Hill Dickinson LLP
- Headquarters: Liverpool
- No. of offices: 11
- No. of employees: 1000
- Major practice areas: General practice
- Key people: Craig Scott (Chief Executive), Jonathan Brown (Chairman)
- Revenue: £145.5 million turnover (2024)
- Date founded: 1810 (Liverpool)
- Company type: Limited liability partnership
- Website: hilldickinson.com

= Hill Dickinson =

British international commercial law firm

Hill Dickinson is a British international commercial law firm headquartered in Liverpool, United Kingdom.

==History==

Hill Dickinson's origins can be traced back to 1810, with the establishment of a Liverpool legal practice by the firm's founder, Edward Morrall. John Edward Gray Hill joined the firm in 1865. John Dickinson (1847–1907) became a partner in 1872, and the firm traded as Duncan, Hill & Dickinson. It established itself as a leading maritime law office, and represented the White Star Line in connection with the sinking of the and Cunard Line in respect of the sinking of which was torpedoed by a German U-boat on 7 May 1915.

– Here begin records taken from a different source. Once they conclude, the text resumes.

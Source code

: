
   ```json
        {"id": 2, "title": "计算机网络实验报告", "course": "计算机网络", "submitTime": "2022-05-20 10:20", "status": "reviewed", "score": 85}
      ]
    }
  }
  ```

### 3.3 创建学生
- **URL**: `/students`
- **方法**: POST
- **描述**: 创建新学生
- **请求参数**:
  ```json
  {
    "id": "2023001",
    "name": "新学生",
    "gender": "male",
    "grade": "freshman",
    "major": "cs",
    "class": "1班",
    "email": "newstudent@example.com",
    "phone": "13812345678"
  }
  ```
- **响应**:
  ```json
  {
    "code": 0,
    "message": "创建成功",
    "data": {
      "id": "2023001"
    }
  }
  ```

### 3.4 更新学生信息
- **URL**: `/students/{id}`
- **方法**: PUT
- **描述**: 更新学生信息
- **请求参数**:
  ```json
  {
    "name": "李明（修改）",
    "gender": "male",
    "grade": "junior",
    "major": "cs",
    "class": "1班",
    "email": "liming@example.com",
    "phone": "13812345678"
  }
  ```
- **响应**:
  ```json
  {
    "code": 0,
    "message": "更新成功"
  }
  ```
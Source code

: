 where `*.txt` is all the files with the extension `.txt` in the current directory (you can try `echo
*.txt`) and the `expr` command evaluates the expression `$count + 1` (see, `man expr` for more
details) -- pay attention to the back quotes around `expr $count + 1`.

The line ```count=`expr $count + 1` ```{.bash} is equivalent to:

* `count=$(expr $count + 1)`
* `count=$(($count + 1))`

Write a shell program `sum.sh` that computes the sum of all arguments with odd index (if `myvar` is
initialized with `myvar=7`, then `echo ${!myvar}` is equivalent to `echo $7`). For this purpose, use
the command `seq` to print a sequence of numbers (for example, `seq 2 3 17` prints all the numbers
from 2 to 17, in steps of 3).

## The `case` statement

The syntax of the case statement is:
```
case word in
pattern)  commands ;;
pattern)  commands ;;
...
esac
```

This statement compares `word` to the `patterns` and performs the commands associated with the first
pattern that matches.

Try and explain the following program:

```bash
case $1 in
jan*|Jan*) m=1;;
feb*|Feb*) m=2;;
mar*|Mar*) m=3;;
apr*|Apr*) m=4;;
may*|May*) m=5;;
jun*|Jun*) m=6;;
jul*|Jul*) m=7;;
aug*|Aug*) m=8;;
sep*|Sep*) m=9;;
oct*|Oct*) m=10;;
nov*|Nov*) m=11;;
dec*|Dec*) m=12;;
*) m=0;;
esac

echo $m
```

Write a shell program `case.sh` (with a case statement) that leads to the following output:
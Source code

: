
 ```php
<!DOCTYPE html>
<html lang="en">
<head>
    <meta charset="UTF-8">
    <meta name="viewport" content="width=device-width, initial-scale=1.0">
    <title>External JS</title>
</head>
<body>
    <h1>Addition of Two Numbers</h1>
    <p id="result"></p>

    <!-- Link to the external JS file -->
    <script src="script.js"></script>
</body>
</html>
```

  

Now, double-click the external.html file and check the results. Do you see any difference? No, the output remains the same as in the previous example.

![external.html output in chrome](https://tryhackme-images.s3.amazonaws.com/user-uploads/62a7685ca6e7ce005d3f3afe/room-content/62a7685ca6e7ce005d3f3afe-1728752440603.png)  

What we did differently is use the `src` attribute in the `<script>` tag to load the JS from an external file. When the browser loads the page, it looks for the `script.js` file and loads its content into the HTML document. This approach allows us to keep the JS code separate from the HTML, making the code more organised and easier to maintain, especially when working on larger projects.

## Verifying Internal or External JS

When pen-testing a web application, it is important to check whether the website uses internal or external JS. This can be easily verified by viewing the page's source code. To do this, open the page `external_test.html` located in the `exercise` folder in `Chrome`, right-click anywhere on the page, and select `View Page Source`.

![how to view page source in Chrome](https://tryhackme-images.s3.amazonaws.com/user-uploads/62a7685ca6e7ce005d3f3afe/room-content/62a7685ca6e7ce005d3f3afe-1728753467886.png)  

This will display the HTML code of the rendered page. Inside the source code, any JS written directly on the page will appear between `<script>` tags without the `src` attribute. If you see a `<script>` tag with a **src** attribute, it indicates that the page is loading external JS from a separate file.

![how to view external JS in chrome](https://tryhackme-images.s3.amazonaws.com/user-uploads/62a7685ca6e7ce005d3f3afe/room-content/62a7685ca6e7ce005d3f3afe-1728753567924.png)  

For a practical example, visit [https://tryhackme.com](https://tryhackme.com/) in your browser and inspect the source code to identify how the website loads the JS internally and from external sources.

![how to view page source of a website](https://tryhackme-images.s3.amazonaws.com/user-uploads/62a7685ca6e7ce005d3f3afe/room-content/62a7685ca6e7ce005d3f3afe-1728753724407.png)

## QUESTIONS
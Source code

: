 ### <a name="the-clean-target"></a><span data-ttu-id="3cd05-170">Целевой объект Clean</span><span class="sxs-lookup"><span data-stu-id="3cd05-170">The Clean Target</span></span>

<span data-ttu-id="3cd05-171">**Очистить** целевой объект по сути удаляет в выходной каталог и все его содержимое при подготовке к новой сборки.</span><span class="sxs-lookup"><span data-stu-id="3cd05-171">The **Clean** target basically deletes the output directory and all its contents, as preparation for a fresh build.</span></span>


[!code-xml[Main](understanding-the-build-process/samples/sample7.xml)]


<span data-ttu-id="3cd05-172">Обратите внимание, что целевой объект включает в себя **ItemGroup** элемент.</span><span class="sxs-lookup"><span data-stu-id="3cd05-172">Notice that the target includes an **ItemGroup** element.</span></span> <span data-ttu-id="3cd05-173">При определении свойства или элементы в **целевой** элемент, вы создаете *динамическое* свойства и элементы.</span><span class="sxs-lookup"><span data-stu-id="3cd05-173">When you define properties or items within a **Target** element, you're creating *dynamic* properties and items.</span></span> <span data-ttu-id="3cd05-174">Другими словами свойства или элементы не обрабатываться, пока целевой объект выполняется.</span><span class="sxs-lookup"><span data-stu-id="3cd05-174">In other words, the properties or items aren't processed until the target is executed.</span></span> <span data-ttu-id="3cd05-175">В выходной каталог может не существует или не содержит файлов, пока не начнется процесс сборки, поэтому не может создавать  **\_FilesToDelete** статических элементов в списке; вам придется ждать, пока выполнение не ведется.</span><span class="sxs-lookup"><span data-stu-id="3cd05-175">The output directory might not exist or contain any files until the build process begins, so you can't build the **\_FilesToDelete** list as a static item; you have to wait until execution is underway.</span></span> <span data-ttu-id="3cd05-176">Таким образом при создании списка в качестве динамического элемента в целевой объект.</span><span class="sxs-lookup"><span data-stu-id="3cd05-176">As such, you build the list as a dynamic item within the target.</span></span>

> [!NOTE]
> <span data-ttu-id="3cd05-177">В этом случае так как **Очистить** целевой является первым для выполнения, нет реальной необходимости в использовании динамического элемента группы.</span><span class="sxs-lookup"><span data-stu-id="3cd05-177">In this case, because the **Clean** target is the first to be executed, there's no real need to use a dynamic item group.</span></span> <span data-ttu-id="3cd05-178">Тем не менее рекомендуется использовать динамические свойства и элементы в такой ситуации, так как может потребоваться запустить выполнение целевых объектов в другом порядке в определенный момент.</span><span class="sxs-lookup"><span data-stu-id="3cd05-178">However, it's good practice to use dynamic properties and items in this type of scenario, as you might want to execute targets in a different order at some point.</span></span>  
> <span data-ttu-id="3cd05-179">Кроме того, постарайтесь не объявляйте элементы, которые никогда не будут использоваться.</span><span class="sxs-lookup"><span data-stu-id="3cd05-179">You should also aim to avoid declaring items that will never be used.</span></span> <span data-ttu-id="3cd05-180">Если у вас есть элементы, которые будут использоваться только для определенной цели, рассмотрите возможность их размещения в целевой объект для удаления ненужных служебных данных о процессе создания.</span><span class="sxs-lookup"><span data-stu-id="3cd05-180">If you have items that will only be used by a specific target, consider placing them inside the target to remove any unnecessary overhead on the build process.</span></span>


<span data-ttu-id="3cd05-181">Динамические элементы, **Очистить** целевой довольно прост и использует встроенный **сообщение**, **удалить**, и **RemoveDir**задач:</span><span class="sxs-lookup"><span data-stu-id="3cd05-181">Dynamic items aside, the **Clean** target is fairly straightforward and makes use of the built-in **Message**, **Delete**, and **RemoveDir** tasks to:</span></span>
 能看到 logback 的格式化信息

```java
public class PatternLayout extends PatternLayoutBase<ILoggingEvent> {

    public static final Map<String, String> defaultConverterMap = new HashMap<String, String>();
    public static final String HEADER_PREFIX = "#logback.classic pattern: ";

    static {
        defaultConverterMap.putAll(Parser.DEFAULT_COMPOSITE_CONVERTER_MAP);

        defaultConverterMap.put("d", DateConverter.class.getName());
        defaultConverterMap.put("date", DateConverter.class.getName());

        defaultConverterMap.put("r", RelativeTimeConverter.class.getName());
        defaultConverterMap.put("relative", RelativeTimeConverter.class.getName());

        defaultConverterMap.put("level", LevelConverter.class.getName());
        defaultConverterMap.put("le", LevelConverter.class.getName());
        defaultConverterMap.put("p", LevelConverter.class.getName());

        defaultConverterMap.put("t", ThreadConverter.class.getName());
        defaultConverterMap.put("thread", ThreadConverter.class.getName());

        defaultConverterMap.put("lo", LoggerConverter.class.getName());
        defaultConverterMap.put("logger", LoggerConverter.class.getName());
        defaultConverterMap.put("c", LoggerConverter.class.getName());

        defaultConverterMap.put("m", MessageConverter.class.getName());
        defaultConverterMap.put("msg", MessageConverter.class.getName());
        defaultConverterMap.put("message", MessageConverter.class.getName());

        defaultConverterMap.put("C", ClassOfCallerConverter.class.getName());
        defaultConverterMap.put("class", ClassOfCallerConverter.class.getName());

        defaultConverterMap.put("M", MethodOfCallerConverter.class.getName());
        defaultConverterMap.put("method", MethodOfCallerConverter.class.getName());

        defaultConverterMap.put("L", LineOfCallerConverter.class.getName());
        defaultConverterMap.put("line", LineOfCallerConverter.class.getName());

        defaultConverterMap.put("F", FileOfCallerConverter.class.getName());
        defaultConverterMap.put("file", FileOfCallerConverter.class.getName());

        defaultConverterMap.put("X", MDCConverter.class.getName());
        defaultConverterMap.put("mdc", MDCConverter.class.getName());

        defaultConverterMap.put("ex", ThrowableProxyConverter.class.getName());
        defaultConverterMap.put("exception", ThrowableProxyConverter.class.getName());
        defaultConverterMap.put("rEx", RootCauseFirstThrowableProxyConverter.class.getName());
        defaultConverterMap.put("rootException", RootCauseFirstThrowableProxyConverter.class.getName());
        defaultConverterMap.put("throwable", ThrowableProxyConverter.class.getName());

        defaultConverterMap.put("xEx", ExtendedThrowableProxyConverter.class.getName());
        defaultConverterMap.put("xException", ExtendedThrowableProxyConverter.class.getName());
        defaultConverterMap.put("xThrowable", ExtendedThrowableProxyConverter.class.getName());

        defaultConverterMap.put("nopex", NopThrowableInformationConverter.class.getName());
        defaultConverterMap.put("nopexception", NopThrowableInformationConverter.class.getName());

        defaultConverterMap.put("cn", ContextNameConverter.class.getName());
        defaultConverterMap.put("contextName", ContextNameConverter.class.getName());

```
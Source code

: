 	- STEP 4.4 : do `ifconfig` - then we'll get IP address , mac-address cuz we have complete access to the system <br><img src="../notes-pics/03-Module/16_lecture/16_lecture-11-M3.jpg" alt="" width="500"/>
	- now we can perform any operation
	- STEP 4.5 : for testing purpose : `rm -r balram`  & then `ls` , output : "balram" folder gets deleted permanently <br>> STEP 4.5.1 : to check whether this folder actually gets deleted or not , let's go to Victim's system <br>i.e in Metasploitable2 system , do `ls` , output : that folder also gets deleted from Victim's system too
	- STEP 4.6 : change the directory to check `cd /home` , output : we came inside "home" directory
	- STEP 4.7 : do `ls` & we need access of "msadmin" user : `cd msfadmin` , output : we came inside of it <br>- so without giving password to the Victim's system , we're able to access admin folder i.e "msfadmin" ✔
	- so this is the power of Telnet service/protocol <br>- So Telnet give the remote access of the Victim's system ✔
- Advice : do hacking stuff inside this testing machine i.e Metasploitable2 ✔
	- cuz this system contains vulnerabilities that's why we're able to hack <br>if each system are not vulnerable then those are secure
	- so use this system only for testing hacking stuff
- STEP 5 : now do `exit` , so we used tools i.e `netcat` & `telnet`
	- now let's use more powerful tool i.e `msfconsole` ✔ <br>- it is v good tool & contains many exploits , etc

In 1927 Edith Berthen joined the firm as one of the first women in England and Wales to qualify as a solicitor. In 1931 one of the firm's solicitors, Hector Munro, represented William Herbert Wallace in connection with his trial and subsequent appeal against his conviction for the murder of his wife Julia in their home in Wolverton Street in Liverpool's Anfield district. His conviction was later overturned by the Court of Criminal Appeal, the first instance in British legal history where an appeal had been allowed after re-examination of evidence (see R v Wallace).

Partner William Goffey (known as WG) started his career in 1901 at Hill Dickinson's 10 Water Street office. He became senior partner in 1950 and continued to practice until shortly before his death in 1979 at the age of 94. As the son of a ship owning family who operated sailing barques from Liverpool under the name Goffey & Co, much of his practice was Admiralty and related work.

In the Black Solicitors Network's Diversity League Table 2009 Hill Dickinson was ranked 30th within the top 100 UK law firms. In January 2010, the firm was ranked as the sixth most female friendly firm (among the top 50 UK firms by turnover) with 27 per cent of its partnership made up of women. In 2016 Hill Dickinson won the Golden Turd Award from roll on Friday, an award voted for by its employees about their experience working for the company.

In 2025, Hill Dickinson became title sponsors of Everton FC's new stadium at Bramley-Moore Dock.

== Offices ==
Hill Dickinson operates from seven UK offices and four overseas offices. The firm's headquarters are in Liverpool at No. 1 St Paul's Square. Other UK locations are Manchester, Leeds and a new Newcastle office (opened in 2022) and Birmingham (opened in 2024) and two offices in London; The Broadgate Tower and in Knightsbridge. Overseas locations are Singapore, Greece, Monaco and Hong Kong.